“Abject submission is not the way to an honorable peace.”

Lavinia Goodell, September 1879

Lavinia Goodell never married or had children, but she was a lifelong proponent of full equal rights for women, including marriage equality.  In the fall of 1879, she wrote a series of articles (read more here) countering pieces that appeared in the Christian Union newspaper that admonished women to defer to their husbands. Lavinia’s rebuttals ran in Lucy Stone’s Woman’s Journal. Lavinia’s first offering, titled “The way to peace,” was written in late August 1879 and appeared in the September 13 Woman’s Journal issue.

Lavinia began by quoting the Christian Union’s premise that wives should submit themselves to their husbands because “a two-headed creature is always a monstrosity.”

For Lavinia, this was “enough to make the blood of any intelligent, self-respecting woman boil with indignation.”

Lavinia went on to say:

Abject submission is not the way to an honorable peace…. The only true harmony is the harmony of equality; the harmony to be obtained by a recognition of mutual rights and duties…. Children who see their mother habitually ruled by their father, and never venturing to have a will of her own, lose respect for her, and will not submit to her control. Her sons despise her and take the earliest opportunity, on the approach of manhood, to assume over her the same air of superiority they have seen their father indulge.

Continuing her theme, Lavinia said that children who saw their father tyrannize their mother would attempt to tyrannize each other. This, she said, was to be expected, since if the parents cannot work together in harmony unless one is constantly subject to the other, how can the children play together on any other terms. She wrote:

If the man should be “head” in the family, it is but appropriate that the brothers should assume the dictatorship over their sisters; and when their time comes to marry they will enter the relation with the same idea that it is their prerogative to rule and the wife’s duty to submit.

Lavinia found the Christian Union’s comparison of family discipline to that of an army absurd. In her opinion, marriage was more like a business partnership, and she said she had never heard that in such a partnership it is necessary for one partner to be the absolute “head” of the other. In Lavinia’s opinion, it would be more in keeping with the purpose of a Christian periodical to exhort husbands to recognize the equal rights of wives to avoid strife and to set a good example for the children. She closed by saying:

The wise woman will not always “submit.” She will have, if necessary, a contest, short, sharp, and decisive, which shall be followed by a peace based on equality, rather than live a life of degrading and humiliating submission…. Liberty, justice and equality are as sweet to woman as to man, and as necessary both to her highest good and his.

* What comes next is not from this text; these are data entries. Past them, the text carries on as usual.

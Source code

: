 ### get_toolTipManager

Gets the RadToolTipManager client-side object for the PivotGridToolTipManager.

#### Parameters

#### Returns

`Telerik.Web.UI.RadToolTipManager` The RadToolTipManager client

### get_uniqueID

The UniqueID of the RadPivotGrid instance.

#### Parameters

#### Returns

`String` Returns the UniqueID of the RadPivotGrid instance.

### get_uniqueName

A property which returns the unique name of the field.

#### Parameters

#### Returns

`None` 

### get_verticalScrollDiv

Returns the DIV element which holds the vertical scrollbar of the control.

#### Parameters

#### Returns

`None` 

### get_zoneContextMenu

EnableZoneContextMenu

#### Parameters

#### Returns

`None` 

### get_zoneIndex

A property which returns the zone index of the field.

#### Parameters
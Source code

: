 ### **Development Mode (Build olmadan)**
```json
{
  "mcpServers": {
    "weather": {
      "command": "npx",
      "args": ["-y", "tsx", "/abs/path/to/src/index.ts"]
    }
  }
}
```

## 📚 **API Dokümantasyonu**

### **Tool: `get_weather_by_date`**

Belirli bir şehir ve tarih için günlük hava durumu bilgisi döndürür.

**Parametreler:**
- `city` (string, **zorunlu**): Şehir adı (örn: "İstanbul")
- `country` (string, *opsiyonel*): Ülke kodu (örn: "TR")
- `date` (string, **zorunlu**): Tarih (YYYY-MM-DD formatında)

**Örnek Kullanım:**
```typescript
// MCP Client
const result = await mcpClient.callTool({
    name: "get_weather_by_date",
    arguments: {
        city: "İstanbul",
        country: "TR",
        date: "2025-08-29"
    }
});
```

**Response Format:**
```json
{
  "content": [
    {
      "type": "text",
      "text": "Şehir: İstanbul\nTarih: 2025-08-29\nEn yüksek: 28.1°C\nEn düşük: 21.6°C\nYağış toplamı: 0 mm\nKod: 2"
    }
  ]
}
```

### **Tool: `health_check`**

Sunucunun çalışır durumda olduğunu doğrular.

Read Lavinia’s entire piece here.

Lavinia died less than seven months after writing this article, but her advocacy for women’s rights continued until early 1880 when her health declined precipitously and she went to Milwaukee to seek unsuccessful treatment at a Turkish bath establishment.

Sources consulted: Lavinia Goodell’s diary; Lavinia Goodell, “The Way to Peace,” published in Woman’s Journal, Vol. 10, No. 37, 9/13/79, seq. 295, Schlesinger Library, Radcliffe Institute, Harvard University.